“Eu não sou homofóbico, imagina!”

“Só acho que você não deveria ficar falando da sua sexualidade, sabe? Ninguém precisa saber, é algo seu, entre quatro paredes. Também acho que não deveria demonstrar afeto publicamente, porque né? Sabe como é a violência e, infelizmente, você vai estar permitindo isso. Eu não sou homofóbico, mas tem muita gente ai que é.

Eu? Homofóbico? Imagina! Sou teu amigo, amo você por quem você é. Mas acho que deveria se impor mais, o pessoal fala de você rindo, sabe? E eu não consigo te defender porque você dá mole. Acho que deveria malhar mais, ficar mais forte, sabe? Você ai, todo delicadinho, magrinho, ‘mulherzinha’…. só dá ênfase ao que pessoal diz sobre você.
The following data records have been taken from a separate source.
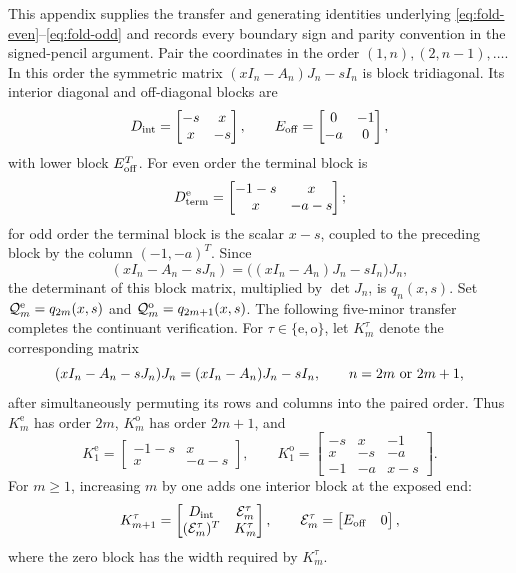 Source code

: \documentclass[12pt,anonymous]{iopjournal}
\numberwithin{equation}{section}
\theoremstyle{remark}
\begin{document}
This appendix supplies the transfer and generating identities underlying
\eqref{eq:fold-even}--\eqref{eq:fold-odd} and records every boundary sign
and parity convention in the signed-pencil argument.
Pair the coordinates in the order
\((1,n),(2,n-1),\ldots\).  In this order the symmetric matrix
\((xI_n-A_n)J_n-sI_n\) is block tridiagonal.  Its interior diagonal and
off-diagonal blocks are
\[
 D_{\rm int}=\begin{bmatrix}-s&x\\x&-s\end{bmatrix},
 \qquad
 E_{\rm off}=\begin{bmatrix}0&-1\\-a&0\end{bmatrix},
\]
with lower block \(E_{\rm off}^T\).  For even order the terminal block is
\[
 D_{\rm term}^{\rm e}=\begin{bmatrix}-1-s&x\\x&-a-s\end{bmatrix};
\]
for odd order the terminal block is the scalar \(x-s\), coupled to the
preceding block by the column \((-1,-a)^T\).  Since
\[
 (xI_n-A_n-sJ_n)=\bigl((xI_n-A_n)J_n-sI_n\bigr)J_n,
\]
the determinant of this block matrix, multiplied by \(\det J_n\), is
\(q_n(x,s)\).  Set \(\mathcal Q_m^{\rm e}=q_{2m}(x,s)\) and
\(\mathcal Q_m^{\rm o}=q_{2m+1}(x,s)\).  The following five-minor transfer
completes the continuant verification.
For \(\tau\in\{\mathrm e,\mathrm o\}\), let \(K_m^\tau\) denote the
corresponding matrix
\[
 (xI_n-A_n-sJ_n)J_n=(xI_n-A_n)J_n-sI_n,
 \qquad n=2m\ \hbox{or}\ 2m+1,
\]
after simultaneously permuting its rows and columns into the paired
order.  Thus \(K_m^{\mathrm e}\) has order \(2m\),
\(K_m^{\mathrm o}\) has order \(2m+1\), and
\[
 K_1^{\mathrm e}=
 \begin{bmatrix}-1-s&x\\x&-a-s\end{bmatrix},
 \qquad
 K_1^{\mathrm o}=
 \begin{bmatrix}
 -s&x&-1\\
 x&-s&-a\\
 -1&-a&x-s
 \end{bmatrix}.
\]
For \(m\geq1\), increasing \(m\) by one adds one interior block at the
exposed end:
\begin{equation}\label{eq:fold-block-extension}
 K_{m+1}^\tau=
 \begin{bmatrix}
  D_{\rm int}&\mathcal E_m^\tau\\
  (\mathcal E_m^\tau)^T&K_m^\tau
 \end{bmatrix},
 \qquad
 \mathcal E_m^\tau=
 \begin{bmatrix}E_{\rm off}&0\end{bmatrix},
\end{equation}
where the zero block has the width required by \(K_m^\tau\).
\end{document}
Vai por mim: se você parecer mais homenzinho, será bem mais respeitado.

Não tenho nada contra gays, mas acho que a luta de vocês é desnecessária. Imagina? Querer privilégios só porque são gays! Eu também sofro violência todo dia e não to pedindo uma lei contra a ‘heterofobia’. Também acho errado ficarem mostrando na novela, com família vendo, não acho válido.

[…]

Mas aquele tal da ‘bicha afeminada’, do Paulo Gustavo? Nossa, muito engraçada!

Nem te conto: peguei 7 ontem na rua, naquela festinha. Monte de piranha, só queriam dar. Comi todas.

Semana que vem vou marcar o casório com a patroa porque você sabe… não quero ninguém olhando pra ela. Ela é minha. Quero mostrar pra todo mundo quem é que manda.”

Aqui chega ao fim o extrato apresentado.